Dans la tête d'Adam...

Elle a des envies, des envies…

Je m’en mords les doigts

Je noie dans l’eau-de-vie

Mon dépit et sa joie… Pierre D.

J’allais la retrouver, celle qui aimait ma tête et mon corps. Surtout, mon corps.

Je n’avais jamais imaginé qu’elle se contenterait de « miettes » pareilles. Enfin, pas de miettes. Je suppose que je ne suis tout de même pas si mal fichu que ça. Mais pour qu’elle soit aussi accro à moi, il faut qu’elle soit un peu dérangée, non ?

Ça dure depuis des années.

Pendant des temps, elle s’est morfondue. J’avais beau l’ignorer, être sur mes gardes constamment quand on se croisait, rien n’y a fait. Et puis un jour, j’ai craqué.

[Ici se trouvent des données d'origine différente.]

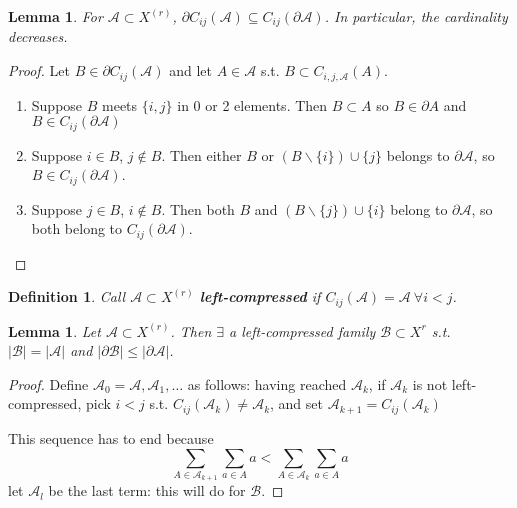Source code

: \documentclass[a4paper]{article}
\newtheorem*{definition}{Definition}
\newtheorem{lemma}[theorem]{Lemma}
\newcommand*\abs[1]{\left|#1\right|}
\begin{document}
\begin{lemma}
	For $\mathcal{A} \subset X^{(r)}$, $\partial C_{ij}(\mathcal{A}) \subseteq C_{ij}(\partial \mathcal{A})$. In particular, the cardinality decreases.
\end{lemma}
\begin{proof}
	Let $B \in \partial C_{ij}(\mathcal{A})$ and let $A \in \mathcal{A}$ s.t. $B \subset C_{i,j,\mathcal{A}}(A)$.
	\begin{enumerate}[label=\roman*.]
		\item Suppose $B$ meets $\{i,j\}$ in 0 or 2 elements.
		Then $B \subset A$ so $B \in \partial A$ and $B \in C_{ij}(\partial \mathcal{A})$
		
		\item Suppose $i \in B$, $j \not\in B$.
		Then either $B$ or $(B \backslash \{i\}) \cup \{j\}$ belongs to $\partial \mathcal{A}$,
		so $B \in C_{ij}(\partial \mathcal{A})$.
		
		\item Suppose $j \in B$, $i \not\in B$.
		Then both $B$ and $(B \backslash \{j\}) \cup \{i\}$ belong to $\partial\mathcal{A}$,
		so both belong to $C_{ij}(\partial\mathcal{A})$.
	\end{enumerate}
\end{proof}
\begin{definition}
	Call $\mathcal{A} \subset X^{(r)}$ \textbf{left-compressed} if $C_{ij}(\mathcal{A}) = \mathcal{A}\ \forall i < j$.
\end{definition}

\begin{lemma}
	Let $\mathcal{A} \subset X^{(r)}$. Then $\exists$ a left-compressed family $\mathcal{B} \subset X^{r}$ s.t. $\abs{\mathcal{B}}=\abs{\mathcal{A}}$ and $\abs{\partial\mathcal{B}} \leq \abs{\partial\mathcal{A}}$.
\end{lemma}
\begin{proof}
	Define $\mathcal{A}_0 = \mathcal{A}, \mathcal{A}_1, \dots$ as follows:
	having reached $\mathcal{A}_k$,
	if $\mathcal{A}_k$ is not left-compressed,
	pick $i < j$ s.t. $C_{ij}(\mathcal{A}_k) \neq \mathcal{A}_k$,
	and set $\mathcal{A}_{k+1} = C_{ij}(\mathcal{A}_k)$
	
	This sequence has to end because $$\sum_{A \in \mathcal{A}_{k+1}} \sum_{a \in A} a < \sum_{A \in \mathcal{A}_{k}} \sum_{a \in A} a$$
	let $\mathcal{A}_l$ be the last term: this will do for $\mathcal{B}$.
\end{proof}
\end{document}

Je me souviens de ses blabla. Genre, entre autres, que je serais pas à la hauteur. Au fil du temps, j’ai compris ce qu’elle voulait dire. Le truc, c’est qu’elle m’idéalisait tellement qu’elle avait la trouille que je sois décevant au pieu. Alors, pour lui prouver que non, pas tant que ça, on s’est embrassé. Un petit baiser de rien du tout. Je le lui ai donné et elle, c’est comme si elle avait saisi la balle au bond. Elle m’a gratifié d’un véritable roulage de pelle.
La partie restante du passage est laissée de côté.